* YOUR GOAL
Please work out how many lines in the material contain "list" and give only that figure.

Start of RECORDS FOR THIS EXERCISE

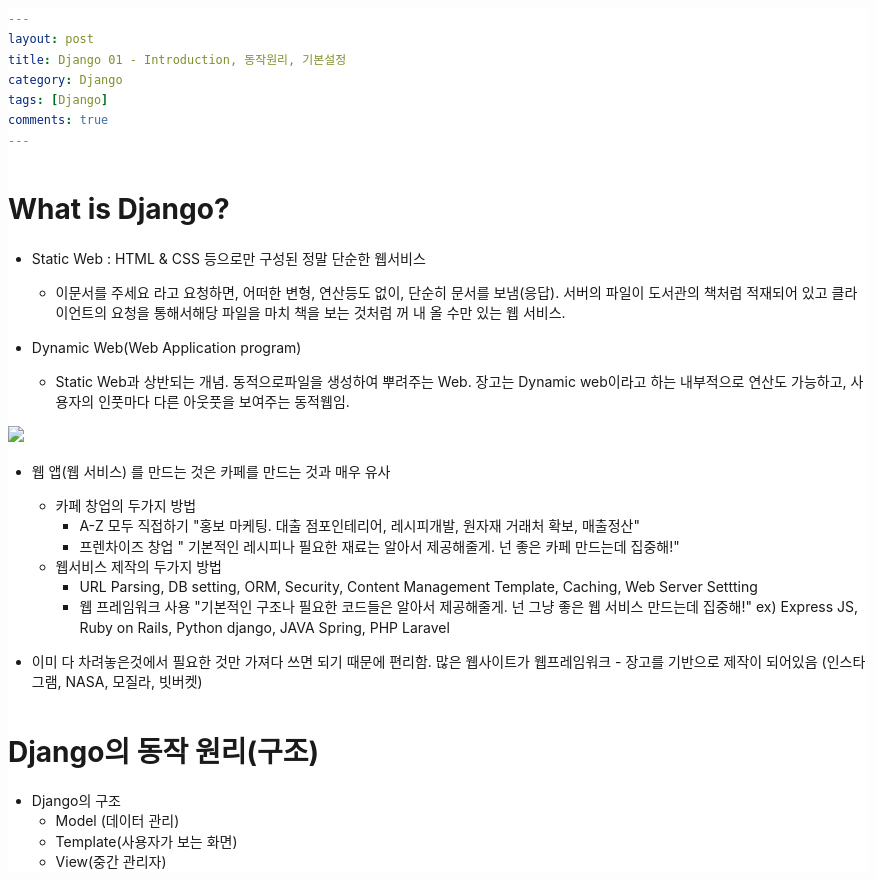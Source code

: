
 ```yaml
---
layout: post
title: Django 01 - Introduction, 동작원리, 기본설정
category: Django
tags: [Django]
comments: true
---
```




# What is Django?

- Static Web :  HTML & CSS 등으로만 구성된 정말 단순한 웹서비스
  - 이문서를 주세요 라고 요청하면, 어떠한 변형, 연산등도 없이,  단순히 문서를 보냄(응답). 서버의 파일이 도서관의 책처럼 적재되어 있고 클라이언트의 요청을 통해서해당 파일을 마치 책을 보는 것처럼 꺼 내 올 수만 있는 웹 서비스.

- Dynamic Web(Web Application program)
  - Static Web과 상반되는 개념. 동적으로파일을 생성하여 뿌려주는 Web.  장고는 Dynamic web이라고 하는 내부적으로 연산도 가능하고, 사용자의 인풋마다 다른 아웃풋을 보여주는 동적웹임. 



![](http://www.cellbiol.com/bioinformatics_web_development/wp-content/uploads/2017/02/static_vs_dynamic_web_pages-1-768x564.png)





- 웹 앱(웹  서비스) 를 만드는 것은 카페를 만드는 것과 매우 유사
  - 카페 창업의 두가지 방법
    - A-Z 모두 직접하기
      "홍보 마케팅. 대출 점포인테리어, 레시피개발, 원자재 거래처 확보, 매출정산"
    - 프렌차이즈 창업
      " 기본적인 레시피나 필요한 재료는 알아서 제공해줄게. 넌  좋은 카페 만드는데 집중해!"
  - 웹서비스 제작의 두가지 방법
    - URL Parsing, DB setting, ORM, Security, Content Management Template, Caching, Web Server Settting
    - 웹 프레임워크 사용
      "기본적인 구조나 필요한 코드들은 알아서 제공해줄게. 넌 그냥 좋은 웹 서비스 만드는데 집중해!"
      ex) Express JS, Ruby on Rails, Python django, JAVA Spring, PHP Laravel


- 이미 다 차려놓은것에서 필요한 것만 가져다 쓰면 되기 때문에 편리함.
  많은 웹사이트가 웹프레임워크  - 장고를 기반으로 제작이 되어있음 
  (인스타그램,  NASA, 모질라, 빗버켓)



# Django의 동작 원리(구조)

- Django의 구조
  - Model (데이터 관리)
  - Template(사용자가 보는 화면)
  - View(중간 관리자)
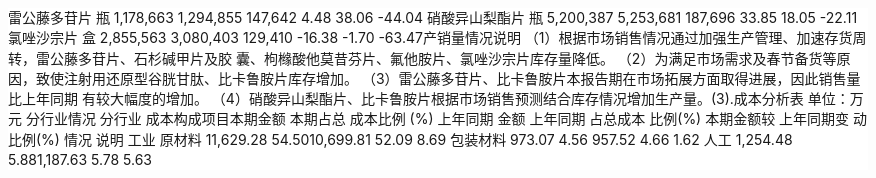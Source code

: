 雷公藤多苷片
瓶
1,178,663
1,294,855
147,642
4.48
38.06
-44.04
硝酸异山梨酯片
瓶
5,200,387
5,253,681
187,696
33.85
18.05
-22.11
氯唑沙宗片
盒
2,855,563
3,080,403
129,410
-16.38
-1.70
-63.47产销量情况说明
（1）根据市场销售情况通过加强生产管理、加速存货周转，雷公藤多苷片、石杉碱甲片及胶
囊、枸橼酸他莫昔芬片、氟他胺片、氯唑沙宗片库存量降低。
（2）为满足市场需求及春节备货等原因，致使注射用还原型谷胱甘肽、比卡鲁胺片库存增加。
（3）雷公藤多苷片、比卡鲁胺片本报告期在市场拓展方面取得进展，因此销售量比上年同期
有较大幅度的增加。
（4）硝酸异山梨酯片、比卡鲁胺片根据市场销售预测结合库存情况增加生产量。(3).成本分析表
单位：万元
分行业情况
分行业
成本构成项目本期金额
本期占总
成本比例
(%)
上年同期
金额
上年同期
占总成本
比例(%)
本期金额较
上年同期变
动比例(%)
情况
说明
工业
原材料
11,629.28
54.5010,699.81
52.09
8.69
包装材料
973.07
4.56
957.52
4.66
1.62
人工
1,254.48
5.881,187.63
5.78
5.63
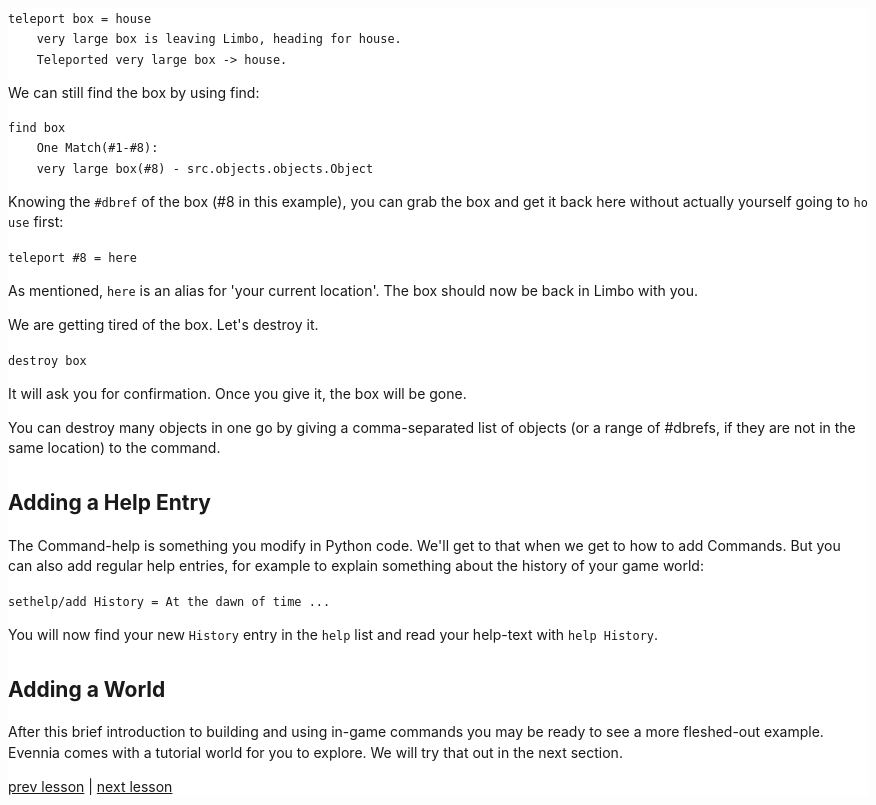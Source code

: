     teleport box = house
        very large box is leaving Limbo, heading for house.
        Teleported very large box -> house.

We can still find the box by using find: 

    find box
        One Match(#1-#8):
        very large box(#8) - src.objects.objects.Object

Knowing the `#dbref` of the box (#8 in this example), you can grab the box and get it back here
without actually yourself going to `house` first:

    teleport #8 = here

As mentioned, `here` is an alias for 'your current location'. The box should now be back in Limbo with you.

We are getting tired of the box. Let's destroy it.

    destroy box

It will ask you for confirmation. Once you give it, the box will be gone. 

You can destroy many objects in one go by giving a comma-separated list of objects (or a range
of #dbrefs, if they are not in the same location) to the command.

## Adding a Help Entry

The Command-help is something you modify in Python code. We'll get to that when we get to how to 
add Commands. But you can also add regular help entries, for example to explain something about 
the history of your game world:

    sethelp/add History = At the dawn of time ...

You will now find your new `History` entry in the `help` list and read your help-text with `help History`.

## Adding a World

After this brief introduction to building and using in-game commands you may be ready to see a more fleshed-out 
example. Evennia comes with a tutorial world for you to explore. We will try that out in the next section.

[prev lesson](Starting-Part1) | [next lesson](Tutorial-World-Introduction)
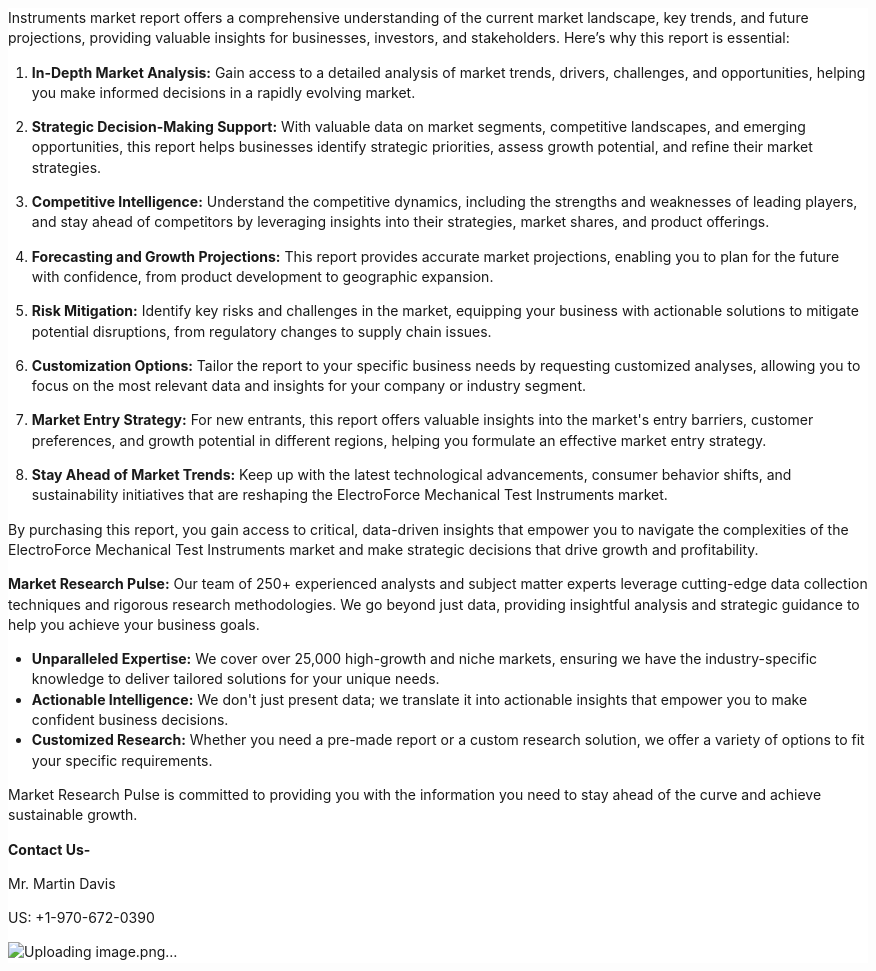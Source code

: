 Instruments market report offers a comprehensive understanding of the current market landscape, key trends, and future projections, providing valuable insights for businesses, investors, and stakeholders. Here&rsquo;s why this report is essential:</p><ol><li><p><strong>In-Depth Market Analysis:</strong> Gain access to a detailed analysis of market trends, drivers, challenges, and opportunities, helping you make informed decisions in a rapidly evolving market.</p></li><li><p><strong>Strategic Decision-Making Support:</strong> With valuable data on market segments, competitive landscapes, and emerging opportunities, this report helps businesses identify strategic priorities, assess growth potential, and refine their market strategies.</p></li><li><p><strong>Competitive Intelligence:</strong> Understand the competitive dynamics, including the strengths and weaknesses of leading players, and stay ahead of competitors by leveraging insights into their strategies, market shares, and product offerings.</p></li><li><p><strong>Forecasting and Growth Projections:</strong> This report provides accurate market projections, enabling you to plan for the future with confidence, from product development to geographic expansion.</p></li><li><p><strong>Risk Mitigation:</strong> Identify key risks and challenges in the market, equipping your business with actionable solutions to mitigate potential disruptions, from regulatory changes to supply chain issues.</p></li><li><p><strong>Customization Options:</strong> Tailor the report to your specific business needs by requesting customized analyses, allowing you to focus on the most relevant data and insights for your company or industry segment.</p></li><li><p><strong>Market Entry Strategy:</strong> For new entrants, this report offers valuable insights into the market's entry barriers, customer preferences, and growth potential in different regions, helping you formulate an effective market entry strategy.</p></li><li><p><strong>Stay Ahead of Market Trends:</strong> Keep up with the latest technological advancements, consumer behavior shifts, and sustainability initiatives that are reshaping the ElectroForce Mechanical Test Instruments market.</p></li></ol><p>By purchasing this report, you gain access to critical, data-driven insights that empower you to navigate the complexities of the ElectroForce Mechanical Test Instruments market and make strategic decisions that drive growth and profitability.</p><p><strong>Market Research Pulse:</strong>&nbsp;Our team of 250+ experienced analysts and subject matter experts leverage cutting-edge data collection techniques and rigorous research methodologies. We go beyond just data, providing insightful analysis and strategic guidance to help you achieve your business goals.</p><ul><li><strong>Unparalleled Expertise:</strong>&nbsp;We cover over 25,000 high-growth and niche markets, ensuring we have the industry-specific knowledge to deliver tailored solutions for your unique needs.</li><li><strong>Actionable Intelligence:</strong>&nbsp;We don't just present data; we translate it into actionable insights that empower you to make confident business decisions.</li><li><strong>Customized Research:</strong>&nbsp;Whether you need a pre-made report or a custom research solution, we offer a variety of options to fit your specific requirements.</li></ul><p>Market Research Pulse is committed to providing you with the information you need to stay ahead of the curve and achieve sustainable growth.</p><p><strong>Contact Us-</strong></p><p>Mr. Martin Davis</p><p>US: +1-970-672-0390</p>
![Uploading image.png…]()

End of RECORDS FOR THIS EXERCISE

* RESPONSE TO THE EXERCISE
2